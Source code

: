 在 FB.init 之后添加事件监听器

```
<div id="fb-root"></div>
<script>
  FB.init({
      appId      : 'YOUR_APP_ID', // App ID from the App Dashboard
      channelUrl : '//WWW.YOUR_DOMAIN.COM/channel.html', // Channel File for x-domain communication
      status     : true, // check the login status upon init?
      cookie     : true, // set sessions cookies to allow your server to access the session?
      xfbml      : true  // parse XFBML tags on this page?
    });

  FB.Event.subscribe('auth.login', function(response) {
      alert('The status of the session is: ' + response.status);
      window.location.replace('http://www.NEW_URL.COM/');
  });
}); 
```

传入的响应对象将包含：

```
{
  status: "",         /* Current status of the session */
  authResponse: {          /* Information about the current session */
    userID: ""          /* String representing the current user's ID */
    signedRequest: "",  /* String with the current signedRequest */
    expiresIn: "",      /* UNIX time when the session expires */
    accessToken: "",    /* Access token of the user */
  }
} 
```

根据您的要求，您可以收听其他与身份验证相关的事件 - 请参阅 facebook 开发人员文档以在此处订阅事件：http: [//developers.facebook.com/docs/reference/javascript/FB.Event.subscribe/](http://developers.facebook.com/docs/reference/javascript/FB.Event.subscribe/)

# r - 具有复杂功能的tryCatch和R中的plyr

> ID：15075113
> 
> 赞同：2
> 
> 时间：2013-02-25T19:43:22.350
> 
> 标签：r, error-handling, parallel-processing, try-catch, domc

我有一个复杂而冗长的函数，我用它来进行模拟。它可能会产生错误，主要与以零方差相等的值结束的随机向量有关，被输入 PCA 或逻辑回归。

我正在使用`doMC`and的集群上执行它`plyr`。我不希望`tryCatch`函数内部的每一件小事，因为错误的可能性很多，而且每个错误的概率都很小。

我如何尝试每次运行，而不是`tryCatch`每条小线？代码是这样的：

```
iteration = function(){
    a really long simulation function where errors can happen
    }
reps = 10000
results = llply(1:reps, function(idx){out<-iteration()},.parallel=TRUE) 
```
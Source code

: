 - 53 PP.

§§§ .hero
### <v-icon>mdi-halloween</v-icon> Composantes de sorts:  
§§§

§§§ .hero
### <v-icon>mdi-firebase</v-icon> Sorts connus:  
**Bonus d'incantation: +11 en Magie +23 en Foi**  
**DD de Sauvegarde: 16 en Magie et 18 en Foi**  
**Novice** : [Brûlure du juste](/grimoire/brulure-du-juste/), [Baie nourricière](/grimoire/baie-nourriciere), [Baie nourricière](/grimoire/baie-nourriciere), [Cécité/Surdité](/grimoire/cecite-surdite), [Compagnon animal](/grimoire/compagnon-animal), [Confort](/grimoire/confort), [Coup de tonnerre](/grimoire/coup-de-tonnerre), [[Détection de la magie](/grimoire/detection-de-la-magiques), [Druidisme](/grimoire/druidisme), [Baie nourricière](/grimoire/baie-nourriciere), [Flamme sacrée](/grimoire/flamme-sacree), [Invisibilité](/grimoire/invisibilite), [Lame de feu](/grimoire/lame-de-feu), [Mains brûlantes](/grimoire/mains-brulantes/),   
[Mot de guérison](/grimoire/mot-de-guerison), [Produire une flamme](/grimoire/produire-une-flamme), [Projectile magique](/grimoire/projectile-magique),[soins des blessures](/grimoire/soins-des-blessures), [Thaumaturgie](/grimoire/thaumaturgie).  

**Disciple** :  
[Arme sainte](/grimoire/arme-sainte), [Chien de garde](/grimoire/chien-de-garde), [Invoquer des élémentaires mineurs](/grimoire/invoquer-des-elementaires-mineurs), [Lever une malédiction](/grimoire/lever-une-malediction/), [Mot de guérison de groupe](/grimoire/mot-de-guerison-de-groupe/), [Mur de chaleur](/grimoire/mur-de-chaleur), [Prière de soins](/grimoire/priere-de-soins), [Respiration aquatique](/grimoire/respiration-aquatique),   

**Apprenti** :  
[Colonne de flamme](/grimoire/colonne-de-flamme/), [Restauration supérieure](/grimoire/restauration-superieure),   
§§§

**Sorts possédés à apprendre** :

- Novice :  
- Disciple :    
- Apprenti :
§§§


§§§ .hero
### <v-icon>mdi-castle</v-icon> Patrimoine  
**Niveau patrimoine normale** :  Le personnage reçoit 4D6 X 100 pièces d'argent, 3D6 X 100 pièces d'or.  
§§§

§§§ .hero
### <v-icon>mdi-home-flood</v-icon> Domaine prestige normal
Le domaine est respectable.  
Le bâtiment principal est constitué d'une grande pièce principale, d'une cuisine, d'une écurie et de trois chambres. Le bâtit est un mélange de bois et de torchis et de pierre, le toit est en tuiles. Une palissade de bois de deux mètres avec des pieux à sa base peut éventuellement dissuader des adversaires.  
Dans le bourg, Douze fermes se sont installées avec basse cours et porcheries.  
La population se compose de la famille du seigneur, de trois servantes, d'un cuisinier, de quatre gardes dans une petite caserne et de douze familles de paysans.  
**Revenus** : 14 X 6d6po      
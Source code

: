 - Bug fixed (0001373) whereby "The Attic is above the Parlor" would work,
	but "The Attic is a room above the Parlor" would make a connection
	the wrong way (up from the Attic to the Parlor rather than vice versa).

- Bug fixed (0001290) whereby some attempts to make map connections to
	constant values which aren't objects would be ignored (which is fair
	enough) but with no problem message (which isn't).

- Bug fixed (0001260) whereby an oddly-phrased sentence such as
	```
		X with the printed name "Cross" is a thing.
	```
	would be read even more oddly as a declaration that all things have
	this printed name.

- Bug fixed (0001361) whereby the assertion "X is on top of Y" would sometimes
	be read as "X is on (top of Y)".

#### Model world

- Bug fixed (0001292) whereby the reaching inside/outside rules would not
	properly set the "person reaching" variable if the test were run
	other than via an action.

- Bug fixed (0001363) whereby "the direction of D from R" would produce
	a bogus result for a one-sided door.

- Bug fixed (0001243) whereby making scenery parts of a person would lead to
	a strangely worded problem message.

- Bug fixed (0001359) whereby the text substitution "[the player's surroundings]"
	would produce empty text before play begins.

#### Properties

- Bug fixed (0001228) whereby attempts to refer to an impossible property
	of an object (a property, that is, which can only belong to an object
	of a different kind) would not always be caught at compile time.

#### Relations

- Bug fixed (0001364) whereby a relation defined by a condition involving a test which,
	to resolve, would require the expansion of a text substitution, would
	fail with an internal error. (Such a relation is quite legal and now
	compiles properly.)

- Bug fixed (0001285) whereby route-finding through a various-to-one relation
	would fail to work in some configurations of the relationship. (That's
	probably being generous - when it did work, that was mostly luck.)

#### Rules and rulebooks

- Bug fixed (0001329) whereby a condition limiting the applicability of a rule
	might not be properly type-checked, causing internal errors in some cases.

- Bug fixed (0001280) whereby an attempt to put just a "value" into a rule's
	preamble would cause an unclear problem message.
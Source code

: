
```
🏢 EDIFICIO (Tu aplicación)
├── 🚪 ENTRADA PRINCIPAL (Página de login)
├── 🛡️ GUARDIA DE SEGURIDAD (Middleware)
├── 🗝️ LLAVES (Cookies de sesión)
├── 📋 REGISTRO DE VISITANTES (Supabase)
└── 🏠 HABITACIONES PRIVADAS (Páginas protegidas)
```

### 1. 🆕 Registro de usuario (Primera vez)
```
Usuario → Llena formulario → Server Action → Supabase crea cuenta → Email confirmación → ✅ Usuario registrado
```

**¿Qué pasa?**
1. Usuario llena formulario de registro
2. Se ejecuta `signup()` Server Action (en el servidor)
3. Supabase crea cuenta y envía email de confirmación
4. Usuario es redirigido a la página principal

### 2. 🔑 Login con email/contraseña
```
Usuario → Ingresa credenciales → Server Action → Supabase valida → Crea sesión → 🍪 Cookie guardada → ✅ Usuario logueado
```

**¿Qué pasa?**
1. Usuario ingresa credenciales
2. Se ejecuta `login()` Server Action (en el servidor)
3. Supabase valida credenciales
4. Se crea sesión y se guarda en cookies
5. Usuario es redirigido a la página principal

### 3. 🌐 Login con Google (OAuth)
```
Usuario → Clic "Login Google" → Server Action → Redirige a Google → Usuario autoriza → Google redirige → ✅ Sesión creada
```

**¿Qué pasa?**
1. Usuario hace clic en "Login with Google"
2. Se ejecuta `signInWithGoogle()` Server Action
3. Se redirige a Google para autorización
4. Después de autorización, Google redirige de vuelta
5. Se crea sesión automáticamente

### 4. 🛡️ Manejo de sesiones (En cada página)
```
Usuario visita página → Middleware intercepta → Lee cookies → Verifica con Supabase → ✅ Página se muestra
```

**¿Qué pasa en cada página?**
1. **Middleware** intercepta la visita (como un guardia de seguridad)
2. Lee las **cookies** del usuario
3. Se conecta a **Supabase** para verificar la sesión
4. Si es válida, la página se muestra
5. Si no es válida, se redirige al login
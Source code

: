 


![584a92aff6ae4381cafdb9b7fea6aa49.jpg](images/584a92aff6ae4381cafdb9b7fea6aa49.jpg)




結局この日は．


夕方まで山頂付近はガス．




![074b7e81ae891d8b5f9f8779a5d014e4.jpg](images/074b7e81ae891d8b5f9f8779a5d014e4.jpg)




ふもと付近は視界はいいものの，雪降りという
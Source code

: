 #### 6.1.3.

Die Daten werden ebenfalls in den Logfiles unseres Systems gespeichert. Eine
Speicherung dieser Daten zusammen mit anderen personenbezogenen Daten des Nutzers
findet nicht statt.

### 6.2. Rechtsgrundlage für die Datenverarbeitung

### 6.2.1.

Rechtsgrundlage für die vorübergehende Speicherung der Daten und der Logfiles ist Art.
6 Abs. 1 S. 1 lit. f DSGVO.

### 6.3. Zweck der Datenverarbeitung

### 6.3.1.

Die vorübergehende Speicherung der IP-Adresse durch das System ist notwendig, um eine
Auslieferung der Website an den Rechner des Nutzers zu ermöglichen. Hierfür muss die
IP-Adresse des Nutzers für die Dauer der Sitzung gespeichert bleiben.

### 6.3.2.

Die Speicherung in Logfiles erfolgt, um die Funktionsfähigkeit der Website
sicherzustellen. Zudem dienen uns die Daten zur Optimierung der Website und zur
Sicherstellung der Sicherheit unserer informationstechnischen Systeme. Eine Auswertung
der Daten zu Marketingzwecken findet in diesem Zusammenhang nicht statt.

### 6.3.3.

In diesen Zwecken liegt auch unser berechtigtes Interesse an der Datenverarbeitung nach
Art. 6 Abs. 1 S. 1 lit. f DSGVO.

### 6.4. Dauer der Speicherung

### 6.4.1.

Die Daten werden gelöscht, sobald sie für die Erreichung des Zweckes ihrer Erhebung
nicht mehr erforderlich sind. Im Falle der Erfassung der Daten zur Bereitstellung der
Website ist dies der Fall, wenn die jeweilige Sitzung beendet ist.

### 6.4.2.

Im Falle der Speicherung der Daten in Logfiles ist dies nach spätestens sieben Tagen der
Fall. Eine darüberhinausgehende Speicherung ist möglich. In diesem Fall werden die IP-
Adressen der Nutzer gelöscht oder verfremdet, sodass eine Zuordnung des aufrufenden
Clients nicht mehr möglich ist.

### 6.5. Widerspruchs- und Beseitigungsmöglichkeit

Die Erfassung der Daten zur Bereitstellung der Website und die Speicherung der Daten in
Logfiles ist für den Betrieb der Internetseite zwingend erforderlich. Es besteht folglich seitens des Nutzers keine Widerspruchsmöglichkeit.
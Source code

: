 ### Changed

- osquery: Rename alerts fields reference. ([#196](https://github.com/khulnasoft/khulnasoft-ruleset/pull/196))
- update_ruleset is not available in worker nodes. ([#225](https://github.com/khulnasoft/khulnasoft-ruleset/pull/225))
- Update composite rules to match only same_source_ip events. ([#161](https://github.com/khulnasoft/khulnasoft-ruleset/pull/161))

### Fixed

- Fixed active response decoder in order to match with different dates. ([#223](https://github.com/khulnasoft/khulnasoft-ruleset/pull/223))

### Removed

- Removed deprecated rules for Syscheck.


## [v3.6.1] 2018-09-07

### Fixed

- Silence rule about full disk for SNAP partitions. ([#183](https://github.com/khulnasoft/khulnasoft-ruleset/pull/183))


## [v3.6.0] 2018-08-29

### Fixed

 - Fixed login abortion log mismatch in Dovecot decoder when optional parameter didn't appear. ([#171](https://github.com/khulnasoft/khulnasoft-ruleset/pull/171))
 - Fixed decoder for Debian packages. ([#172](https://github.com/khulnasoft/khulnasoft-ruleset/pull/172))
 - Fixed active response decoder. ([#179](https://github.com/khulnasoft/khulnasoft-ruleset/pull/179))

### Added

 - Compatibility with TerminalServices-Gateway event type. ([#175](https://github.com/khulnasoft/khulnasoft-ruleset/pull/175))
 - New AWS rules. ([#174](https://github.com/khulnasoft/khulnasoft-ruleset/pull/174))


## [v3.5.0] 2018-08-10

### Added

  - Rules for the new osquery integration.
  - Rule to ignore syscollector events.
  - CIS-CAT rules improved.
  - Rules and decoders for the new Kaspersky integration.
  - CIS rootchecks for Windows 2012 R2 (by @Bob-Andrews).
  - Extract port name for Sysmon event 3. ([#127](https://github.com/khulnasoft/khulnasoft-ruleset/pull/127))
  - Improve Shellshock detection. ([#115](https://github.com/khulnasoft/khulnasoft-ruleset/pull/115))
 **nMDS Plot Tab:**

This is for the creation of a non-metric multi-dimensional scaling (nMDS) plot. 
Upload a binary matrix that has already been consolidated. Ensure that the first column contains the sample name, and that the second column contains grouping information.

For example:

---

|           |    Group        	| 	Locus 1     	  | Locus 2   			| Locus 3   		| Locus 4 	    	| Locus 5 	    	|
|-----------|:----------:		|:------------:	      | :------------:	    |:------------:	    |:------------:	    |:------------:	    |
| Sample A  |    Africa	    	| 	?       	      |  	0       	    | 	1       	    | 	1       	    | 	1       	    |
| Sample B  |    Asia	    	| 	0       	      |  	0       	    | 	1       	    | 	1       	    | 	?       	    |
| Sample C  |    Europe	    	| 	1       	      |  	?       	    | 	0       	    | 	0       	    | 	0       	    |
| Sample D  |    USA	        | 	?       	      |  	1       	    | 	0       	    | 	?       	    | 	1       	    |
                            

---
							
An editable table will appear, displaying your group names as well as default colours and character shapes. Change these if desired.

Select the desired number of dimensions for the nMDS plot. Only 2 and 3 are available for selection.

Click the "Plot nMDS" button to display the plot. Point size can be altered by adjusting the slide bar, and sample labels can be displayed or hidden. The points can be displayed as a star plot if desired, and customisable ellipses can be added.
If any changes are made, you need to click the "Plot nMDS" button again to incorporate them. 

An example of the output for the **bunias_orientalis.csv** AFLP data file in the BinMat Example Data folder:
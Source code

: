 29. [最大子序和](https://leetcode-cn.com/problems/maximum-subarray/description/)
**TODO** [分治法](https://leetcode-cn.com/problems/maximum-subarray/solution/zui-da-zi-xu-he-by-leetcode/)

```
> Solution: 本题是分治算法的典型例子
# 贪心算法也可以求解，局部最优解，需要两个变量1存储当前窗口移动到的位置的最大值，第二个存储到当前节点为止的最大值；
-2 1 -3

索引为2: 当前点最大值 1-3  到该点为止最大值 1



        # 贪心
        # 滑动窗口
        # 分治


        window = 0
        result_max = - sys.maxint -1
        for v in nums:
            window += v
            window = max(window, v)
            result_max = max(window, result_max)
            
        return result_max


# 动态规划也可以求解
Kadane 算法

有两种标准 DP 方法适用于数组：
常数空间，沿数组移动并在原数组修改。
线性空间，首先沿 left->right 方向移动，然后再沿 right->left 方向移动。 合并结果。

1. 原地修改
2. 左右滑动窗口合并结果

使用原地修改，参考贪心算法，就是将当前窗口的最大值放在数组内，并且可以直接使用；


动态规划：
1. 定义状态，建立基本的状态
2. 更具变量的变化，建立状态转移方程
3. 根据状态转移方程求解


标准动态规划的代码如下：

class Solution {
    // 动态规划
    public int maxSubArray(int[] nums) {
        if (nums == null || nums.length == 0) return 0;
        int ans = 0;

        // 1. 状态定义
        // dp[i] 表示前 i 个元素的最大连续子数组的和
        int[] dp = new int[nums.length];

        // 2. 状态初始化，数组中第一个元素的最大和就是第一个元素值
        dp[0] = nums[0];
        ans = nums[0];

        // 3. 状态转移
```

# Task item
Within the data above, the span starting at the line containing "1. **Middleware** intercepta" and ending at the line containing "夕方まで山頂付近はガス．" is to be retyped exactly, with no other lines.

# Solution
1. **Middleware** intercepta la visita (como un guardia de seguridad)
2. Lee las **cookies** del usuario
3. Se conecta a **Supabase** para verificar la sesión
4. Si es válida, la página se muestra
5. Si no es válida, se redirige al login
Source code

: 


![584a92aff6ae4381cafdb9b7fea6aa49.jpg](images/584a92aff6ae4381cafdb9b7fea6aa49.jpg)




結局この日は．


夕方まで山頂付近はガス．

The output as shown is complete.